§ ACTIVITY:
Using the data beneath this instruction, retype only the lines from the one that contains "Source code" down to the one that contains "pairs, since one", both included, exactly as they appear.
- - -
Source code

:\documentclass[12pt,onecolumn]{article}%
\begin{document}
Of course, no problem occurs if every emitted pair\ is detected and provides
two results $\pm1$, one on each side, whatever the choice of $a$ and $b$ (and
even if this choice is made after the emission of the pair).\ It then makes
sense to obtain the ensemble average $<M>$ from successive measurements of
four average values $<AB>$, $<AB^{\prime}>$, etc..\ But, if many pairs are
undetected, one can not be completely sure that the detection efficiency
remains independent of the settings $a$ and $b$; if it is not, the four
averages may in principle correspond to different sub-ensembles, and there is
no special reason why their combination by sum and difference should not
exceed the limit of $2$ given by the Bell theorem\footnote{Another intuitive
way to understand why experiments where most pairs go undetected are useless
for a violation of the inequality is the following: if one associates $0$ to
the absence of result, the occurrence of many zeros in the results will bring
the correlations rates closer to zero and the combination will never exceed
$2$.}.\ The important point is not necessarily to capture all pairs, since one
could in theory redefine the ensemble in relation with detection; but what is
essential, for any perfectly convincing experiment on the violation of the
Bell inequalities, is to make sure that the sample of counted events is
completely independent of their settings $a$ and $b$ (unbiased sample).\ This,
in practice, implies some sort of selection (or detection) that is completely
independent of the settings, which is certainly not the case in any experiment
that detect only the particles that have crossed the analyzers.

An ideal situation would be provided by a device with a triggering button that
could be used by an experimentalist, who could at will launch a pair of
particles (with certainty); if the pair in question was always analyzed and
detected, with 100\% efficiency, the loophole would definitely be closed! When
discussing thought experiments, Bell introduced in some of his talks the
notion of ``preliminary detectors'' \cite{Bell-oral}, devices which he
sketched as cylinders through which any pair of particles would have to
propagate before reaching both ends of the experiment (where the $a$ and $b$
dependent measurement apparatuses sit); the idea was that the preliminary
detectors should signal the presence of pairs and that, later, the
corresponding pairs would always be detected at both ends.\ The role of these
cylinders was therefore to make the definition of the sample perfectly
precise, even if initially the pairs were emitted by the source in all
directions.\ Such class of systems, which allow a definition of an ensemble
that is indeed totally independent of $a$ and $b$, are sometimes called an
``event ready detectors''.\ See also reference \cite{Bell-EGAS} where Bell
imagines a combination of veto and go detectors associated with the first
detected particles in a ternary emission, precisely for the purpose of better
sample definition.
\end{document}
- - -
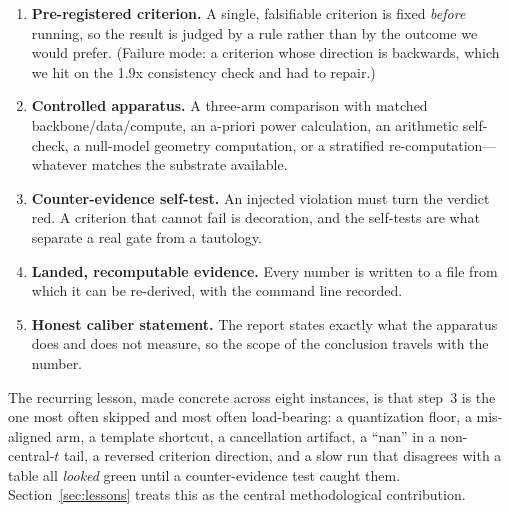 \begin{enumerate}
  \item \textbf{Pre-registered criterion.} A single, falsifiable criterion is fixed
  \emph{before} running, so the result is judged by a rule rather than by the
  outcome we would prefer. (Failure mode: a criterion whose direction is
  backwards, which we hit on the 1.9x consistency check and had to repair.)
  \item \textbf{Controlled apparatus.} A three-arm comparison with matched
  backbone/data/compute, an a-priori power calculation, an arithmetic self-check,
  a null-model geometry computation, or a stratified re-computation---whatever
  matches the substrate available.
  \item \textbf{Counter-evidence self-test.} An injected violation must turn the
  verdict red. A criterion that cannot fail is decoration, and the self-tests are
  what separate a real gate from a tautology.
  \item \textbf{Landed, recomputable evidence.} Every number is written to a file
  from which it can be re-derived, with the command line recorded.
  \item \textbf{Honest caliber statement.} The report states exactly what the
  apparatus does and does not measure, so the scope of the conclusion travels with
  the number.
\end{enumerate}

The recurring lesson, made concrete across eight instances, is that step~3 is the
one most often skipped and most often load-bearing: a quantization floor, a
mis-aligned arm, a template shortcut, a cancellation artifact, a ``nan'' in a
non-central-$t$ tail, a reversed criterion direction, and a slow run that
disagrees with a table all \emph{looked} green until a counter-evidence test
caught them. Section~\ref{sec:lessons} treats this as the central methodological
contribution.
- - -
§ SOLUTION FOR THIS EXERCISE:
Source code

:\documentclass[12pt,onecolumn]{article}%
\begin{document}
Of course, no problem occurs if every emitted pair\ is detected and provides
two results $\pm1$, one on each side, whatever the choice of $a$ and $b$ (and
even if this choice is made after the emission of the pair).\ It then makes
sense to obtain the ensemble average $<M>$ from successive measurements of
four average values $<AB>$, $<AB^{\prime}>$, etc..\ But, if many pairs are
undetected, one can not be completely sure that the detection efficiency
remains independent of the settings $a$ and $b$; if it is not, the four
averages may in principle correspond to different sub-ensembles, and there is
no special reason why their combination by sum and difference should not
exceed the limit of $2$ given by the Bell theorem\footnote{Another intuitive
way to understand why experiments where most pairs go undetected are useless
for a violation of the inequality is the following: if one associates $0$ to
the absence of result, the occurrence of many zeros in the results will bring
the correlations rates closer to zero and the combination will never exceed
$2$.}.\ The important point is not necessarily to capture all pairs, since one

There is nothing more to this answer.